Una veduta dell'aula del Senato durante l'esame del decreto legge sulle disposizioni urgenti in materia di reddito di cittadinanza e di pensioni
Una veduta dell'aula del Senato durante l'esame del decreto legge sulle disposizioni urgenti in materia di reddito di cittadinanza e di pensioni. ANSA/GIUSEPPE LAMI

ROMA. – Ha superato il terzo, dei quattro round, la sforbiciata al Parlamento che dalla prossima legislatura conterebbe 600 fra deputati e senatori, ossia 345 poltrone in meno. Con 180 sì e 50 no e un testo blindato il Senato ha approvato la riforma costituzionale che taglia il numero dei parlamentari (contrari Pd, gruppo Misto e Autonomie; Forza Italia non ha partecipato al voto).

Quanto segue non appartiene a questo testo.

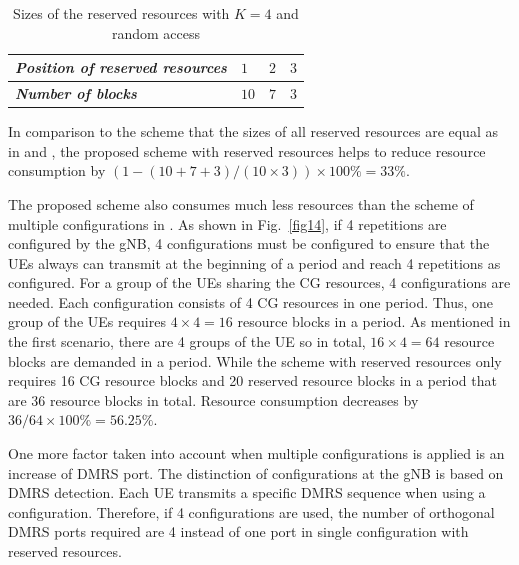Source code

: \documentclass{ieeeaccess}
\begin{document}



\begin{table}[htbp]
\caption{Sizes of the reserved resources with $K=4$ and random access}
\begin{center}
\begin{tabular}{|p{10em}|p{2em}|p{2em}|p{2em}|}
 \hline
 \textbf{\textit{Position of reserved resources}} & $1$ &$2$ &$3$ \\ 
 \hline
 \textbf{\textit{Number of blocks}} & $10$ &$7$ &$3$ \\

 
 \hline
\end{tabular}
\label{tab3}
\vspace{-2mm}
\end{center}

\end{table}

In comparison to the scheme that the sizes of all reserved resources are equal as in \cite{ref10} and \cite{ref11}, the proposed scheme with reserved resources helps to reduce resource consumption by $(1 - (10+7+3)/(10\times3))\times100\% = 33\%$.

The proposed scheme also consumes much less resources than the scheme of multiple configurations in  \cite{ref7}. As shown in Fig.~\ref{fig14}, if 4 repetitions are configured by the gNB, 4 configurations must be configured to ensure that the UEs always can transmit at the beginning of a period and reach 4 repetitions as configured. For a group of the UEs sharing the CG resources, 4 configurations are needed. Each configuration consists of 4 CG resources in one period. Thus, one group of the UEs requires $4\times4 = 16$ resource blocks in a period. As mentioned in the first scenario, there are 4 groups of the UE so in total, $16\times4 = 64$ resource blocks are demanded in a period. While the scheme with reserved resources only requires 16 CG resource blocks and 20 reserved resource blocks in a period that are 36 resource blocks in total. Resource consumption decreases by $36/64\times100\% = 56.25\%$.

One more factor taken into account when multiple configurations is applied is an increase of DMRS port. The distinction of configurations at the gNB is based on DMRS detection. Each UE transmits a specific DMRS sequence when using a configuration. Therefore, if 4 configurations are used, the number of orthogonal DMRS ports required are 4 instead of one port in single configuration with reserved resources.
\end{document}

Un voto che mette in pista il referendum confermativo, visto che la riforma non ha ottenuto i due terzi dei voti parlamentari (e sicuramente non li otterrà nell’ultima lettura alla Camera) come stabilito dalla Costituzione, per evitare la richiesta della consultazione popolare. Tant’è che nei corridoi parlamentari inizia a circolare l’idea di un referendum da affiancare alle elezioni politiche, in primavera.

Un’ipotesi di election day che sarebbe accarezzata dai 5 stelle, intrigati dall’idea – si ragionava nei capannelli formatisi in giornata in Transatlantico alla Camera e al Senato – di poter sfruttare il più possibile l’effetto traino della riforma da loro voluta. Un tema su cui la Lega non sembra al momento voler entrare in partita ma che potrebbe diventare oggetto di confronto nella coalizione nei prossimi giorni.

Come stabilisce la Costituzione, entro tre mesi dalla pubblicazione della legge, possono chiedere il referendum un quinto dei deputati o dei senatori o 500 mila cittadini o 5 Consigli regionali.

Nel breve, il voto sul taglio dei parlamentari evidenzia di nuovo la debolezza della maggioranza al Senato. Acuita ora dal ‘distacco’ di FI. Su questo si accanisce il ministro per i Rapporti con il Parlamento Riccardo Fraccaro: “Prima delle Europee, FI ha votato a favore. Quando i giochi si fanno duri, ha deciso di mollare. Altri sono stati più coerenti”.

Resta il fatto che su provvedimenti che richiedono la maggioranza qualificata i gialloverdi si sono fermati a quota 159, contro i 161 richiesti. E il soccorso annunciato di FdI è risultato determinate per raggiungere l’obiettivo. A questo punto per l’approvazione definitiva del provvedimento resta solo l’ultimo miglio, da fare alla Camera probabilmente a settembre.

“Ci manca l’ultimo tempo per segnare il gol definitivo”, gongola il vicepremier e leader del M5s Luigi Di Maio uscendo da Palazzo Madama. Giorgia Meloni fa pesare, nel giorno in cui FI si sfila e non vota una “riforma parziale e fatta male”, i suoi voti che si aggiungono ai sì isolati di Gaetano Quagliariello e Mariarosaria Rossi. “E’ solo grazie a noi che il provvedimento è passato”, rivendica la leader di FdI, che va oltre: “La finestra per andare a votare a marzo non è ancora chiusa. Non ho mai fatto mistero di sperare che l’Italia torni al voto con una maggioranza che, ormai secondo tutti i sondaggisti, sarebbe schiacciante, Fratelli d’Italia-Lega”.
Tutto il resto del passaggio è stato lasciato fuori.